Management's "ongoing operations adjusted FCF" -- the cleaner metric VST guides -- remains comfortably
above $2B. Q1 2026 capex stepped up further to $883M, telegraphing continued growth investment.
Implied FCF = Op CF + Capex; management 'ongoing ops adj FCF' is the cleaner guided metric. Data sourced from Daloopa.
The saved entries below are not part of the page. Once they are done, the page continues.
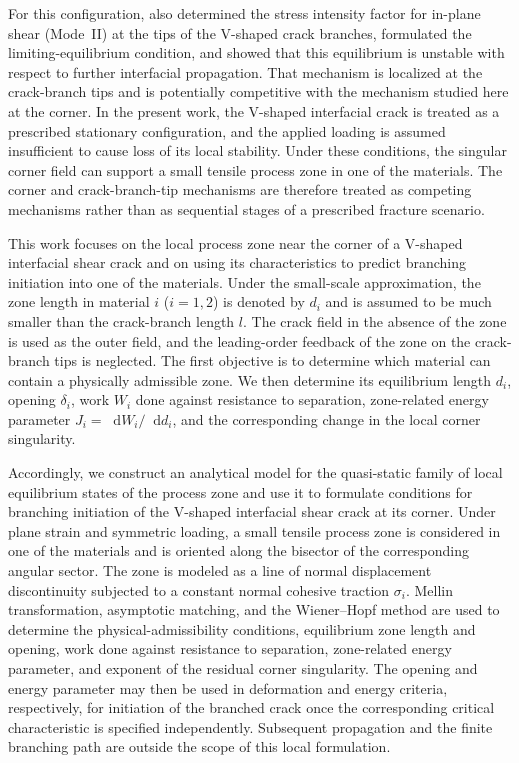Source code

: \documentclass[pdflatex,iicol,sn-mathphys-ay]{sn-jnl}
\newcommand{\dd}{\mathop{}\!\mathrm{d}}
\begin{document}
For this configuration, \citet{NazarenkoKipnis2022Equilibrium} also determined
the stress intensity factor for in-plane shear (Mode~II) at the tips of the
V-shaped crack branches, formulated the limiting-equilibrium condition, and
showed that this equilibrium is unstable with respect to further interfacial
propagation. That mechanism is localized
at the crack-branch tips and is potentially competitive with the mechanism studied
here at the corner. In the present work, the V-shaped interfacial crack is
treated as a prescribed stationary configuration, and the applied loading is
assumed insufficient to cause loss of its local stability. Under these
conditions, the singular corner field can support a small tensile process
zone in one of the materials. The corner and crack-branch-tip mechanisms are
therefore treated as competing mechanisms rather than as sequential stages
of a prescribed fracture scenario.

This work focuses on the local process zone near the corner of a V-shaped
interfacial shear crack and on using its characteristics to predict
branching initiation into one of the materials. Under the small-scale
approximation, the zone length in material $i$ ($i=1,2$) is denoted by $d_i$
and is assumed to be much smaller than the crack-branch length $l$. The crack field in the absence of the zone is used as the outer field, and
the leading-order feedback of the zone on the crack-branch tips is neglected.
The first objective is to determine which material can contain a physically
admissible zone. We then determine its equilibrium length $d_i$, opening
$\delta_i$, work $W_i$ done against resistance to separation, zone-related
energy parameter $J_i=\dd W_i/\dd d_i$, and the corresponding change in the
local corner singularity.

Accordingly, we construct an analytical model for the quasi-static family of
local equilibrium states of the process zone and use it to formulate
conditions for branching initiation of the V-shaped interfacial shear crack
at its corner. Under plane strain and symmetric loading, a small tensile
process zone is considered in one of the materials and is oriented along the
bisector of the corresponding angular sector. The zone is modeled as a line
of normal displacement discontinuity subjected to a constant normal cohesive
traction $\sigma_i$. Mellin transformation, asymptotic matching, and the Wiener--Hopf method are
used to determine the physical-admissibility conditions, equilibrium zone
length and opening, work done against resistance to separation, zone-related
energy parameter, and exponent of the residual corner singularity. The opening
and energy parameter may then be used in deformation and energy criteria,
respectively, for initiation of the branched crack once the corresponding
critical characteristic is specified independently. Subsequent propagation and the finite branching path
are outside the scope of this local formulation.
\end{document}
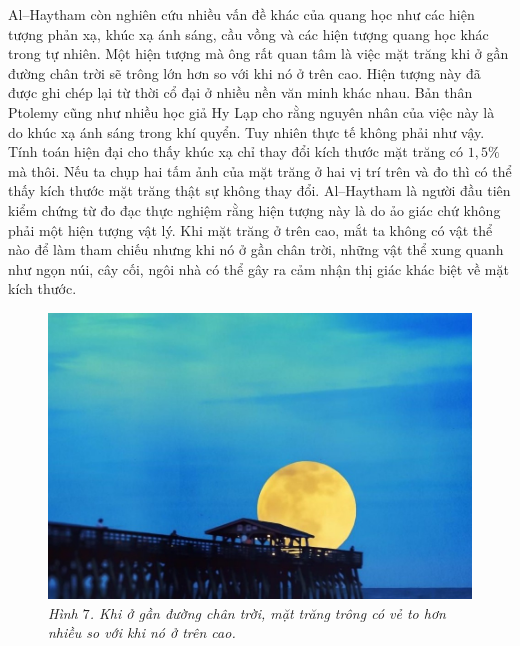 \begin{multicols}{2}
\begin{figure}[H]
	\end{figure}
	Al--Haytham còn nghiên cứu nhiều vấn đề khác của quang học như các hiện tượng phản xạ, khúc xạ ánh sáng, cầu vồng và các hiện tượng quang học khác trong tự nhiên. Một hiện tượng mà ông rất quan tâm là việc mặt trăng khi ở gần đường chân trời sẽ trông lớn hơn so với khi nó ở trên cao. Hiện tượng này đã được ghi chép lại từ thời cổ đại ở nhiều nền văn minh khác nhau. Bản thân Ptolemy cũng như nhiều học giả Hy Lạp cho rằng nguyên nhân của việc này là do khúc xạ ánh sáng trong khí quyển. Tuy nhiên thực tế không phải như vậy. Tính toán hiện đại cho thấy khúc xạ chỉ thay đổi kích thước mặt trăng có $1,5\%$ mà thôi. Nếu ta chụp hai tấm ảnh của mặt trăng ở hai vị trí trên và đo thì có thể thấy kích thước mặt trăng thật sự không thay đổi. Al--Haytham là người đầu tiên kiểm chứng từ đo đạc thực nghiệm rằng hiện tượng này là do ảo giác chứ không phải một hiện tượng vật lý. Khi mặt trăng ở trên cao, mắt ta không có vật thể nào để làm tham chiếu nhưng khi nó ở gần chân trời, những vật thể xung quanh như ngọn núi, cây cối, ngôi nhà có thể gây ra cảm nhận thị giác khác biệt về mặt kích thước.
	\begin{figure}[H]
		\vspace*{-5pt}
		\centering
		\captionsetup{labelformat= empty, justification=centering}
		\includegraphics[width= 1\linewidth]{8}
		\caption{\small\textit{\color{lichsutoanhoc}Hình $7$. Khi ở gần đường chân trời, mặt trăng trông có vẻ to hơn nhiều so với khi nó ở trên cao.}}
		\vspace*{-10pt}
	\end{figure}

\end{multicols}
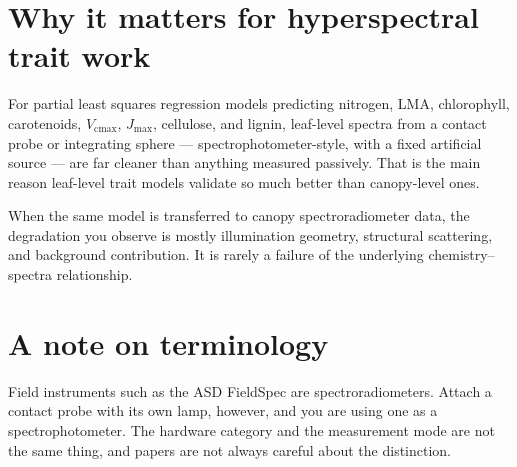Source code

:\documentclass[11pt,letterpaper]{article}
\newcommand{\Vcmax}{\ensuremath{V_{\mathrm{cmax}}}}
\newcommand{\Jmax}{\ensuremath{J_{\mathrm{max}}}}
\begin{document}
\section{Why it matters for hyperspectral trait work}

For partial least squares regression models predicting nitrogen, LMA, chlorophyll, carotenoids,
\Vcmax, \Jmax, cellulose, and lignin, leaf-level spectra from a contact probe or integrating sphere
--- spectrophotometer-style, with a fixed artificial source --- are far cleaner than anything
measured passively. That is the main reason leaf-level trait models validate so much better than
canopy-level ones.

When the same model is transferred to canopy spectroradiometer data, the degradation you observe is
mostly illumination geometry, structural scattering, and background contribution. It is rarely a
failure of the underlying chemistry--spectra relationship.

\section{A note on terminology}

Field instruments such as the ASD FieldSpec are spectroradiometers. Attach a contact probe with its
own lamp, however, and you are using one as a spectrophotometer. The hardware category and the
measurement mode are not the same thing, and papers are not always careful about the distinction.
\end{document}
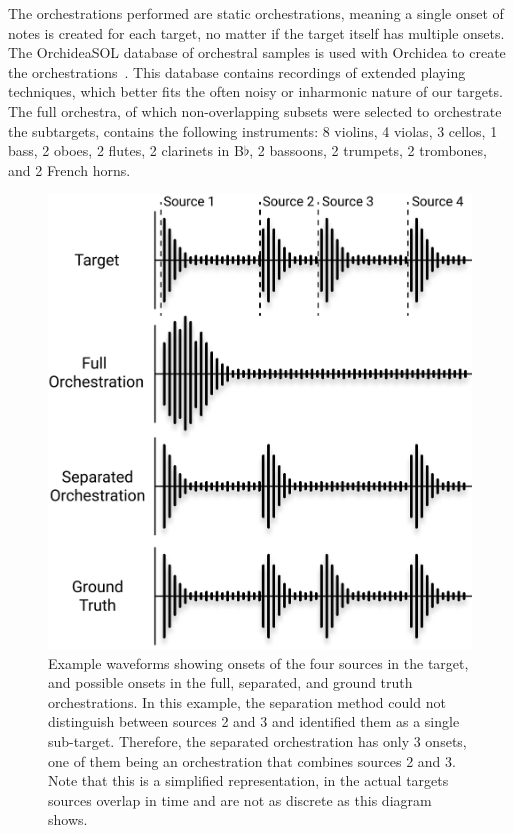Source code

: \documentclass{article}
\begin{document}
		The orchestrations performed are static orchestrations, meaning a single onset of notes is created for each target, no matter if the target itself has multiple onsets. The OrchideaSOL database of orchestral samples is used with Orchidea to create the orchestrations~\cite{Cella2020c}. This database contains recordings of extended playing techniques, which better fits the often noisy or inharmonic nature of our targets. The full orchestra, of which non-overlapping subsets were selected to orchestrate the subtargets, contains the following instruments: 8 violins, 4 violas, 3 cellos, 1 bass, 2 oboes, 2 flutes, 2 clarinets in B$\flat$, 2 bassoons, 2 trumpets, 2 trombones, and 2 French horns.
		
		\begin{figure}[t]
		\centering
			\includegraphics[width=\columnwidth]{figures/orch.jpg}
			\caption{Example waveforms showing onsets of the four sources in the target, and possible onsets in the full, separated, and ground truth orchestrations. In this example, the separation method could not distinguish between sources 2 and 3 and identified them as a single sub-target. Therefore, the separated orchestration has only 3 onsets, one of them being an orchestration that combines sources 2 and 3. Note that this is a simplified representation, in the actual targets sources overlap in time and are not as discrete as this diagram shows.}\label{fig:orchestrations}
		\end{figure}		
		
\end{document}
Score Derivation -- Penalty Modifiers
| Modifier | Trigger | Impact |
|---|---|---|
| Base Score | Starting point for merchant power IPP | 5.0 |
| Adj EBITDA accelerating | 5-yr CAGR ~32%; tripled from $1.91B (2021) to $5.84B (2025) | +1.5 |
| Generation volumes growing | +6.1% YoY in 2025; +20% since 2023 to 208.2 TWh | +0.5 |
| Buybacks shrinking float | -28% share count since 2021; ~$6B cumulative at ~$36 avg | +1.0 |
| FCF positive and material | $1.3B implied 2025; $2B+ on management's adj ongoing-ops basis | +0.5 |
| GAAP op income positive | Positive every year 2023-2025 despite -53% YoY 2025 reset | +0.5 |
| Revenue up / op income down 2025 | Revenue +3% but GAAP op income -53% YoY -- mandatory penalty | -1.0 |
| Debt vs revenue (marginal) | 2025 LT debt +4.6% vs revenue +3.0%; cumulative LT debt +59% vs rev +47% | -0.5 |
| Adj EBITDA deceleration 2025 | +5.4% YoY vs +35% in 2024 -- material slowdown trigger | -0.5 |
| Implied FCF -47% YoY 2025 | Capex bulge ($2.75B, +32% YoY) compressed FCF -- temporary | -0.5 |
| Subtotal (before comp adjustment) | 5.0 + 4.0 - 2.5 | 6.5 |
| Comp adjustment vs TLN (6/10) | 4-yr EBITDA tripling + 5-yr GAAP positive 4 of 5 + $6B buybacks + deleveraging on EBITDA basis | +1.5 |
| Final Score | Top-quartile financial trend profile for merchant power IPP with structural AI tailwind | 8/10 |
Bottom Line
VST's financial trends are the cleanest expression of the AI/data-center power-demand thesis in the
IPP universe. Adj EBITDA tripled to $5.84B with a 4-year CAGR of ~32%; generation grew +20% from
2023-2025 to 208.2 TWh; share count is down ~28% via $6B of cumulative buybacks; GAAP operating
income has been positive in every recent year; and the Energy Harbor acquisition cleanly integrated
as East segment revenue +82% YoY in 2025. The dings are real but second-order: 2025 was a deceleration
year (+5.4% Adj EBITDA after +35% in 2024); GAAP op income fell -53% YoY (rubric-mandated penalty
though still positive at $1.9B); long-term debt nearly doubled to $19.2B and interest expense is now
a meaningful EBITDA absorber; and capex is stepping up to compress implied FCF. Final score:
8/10 -- a premium to TLN's 6/10, justified by the longer track record, more durable cash generation,
and shareholder-friendlier capital allocation.
Composite financial trend assessment from dim_1_financial_trends.md. Data sourced from Daloopa.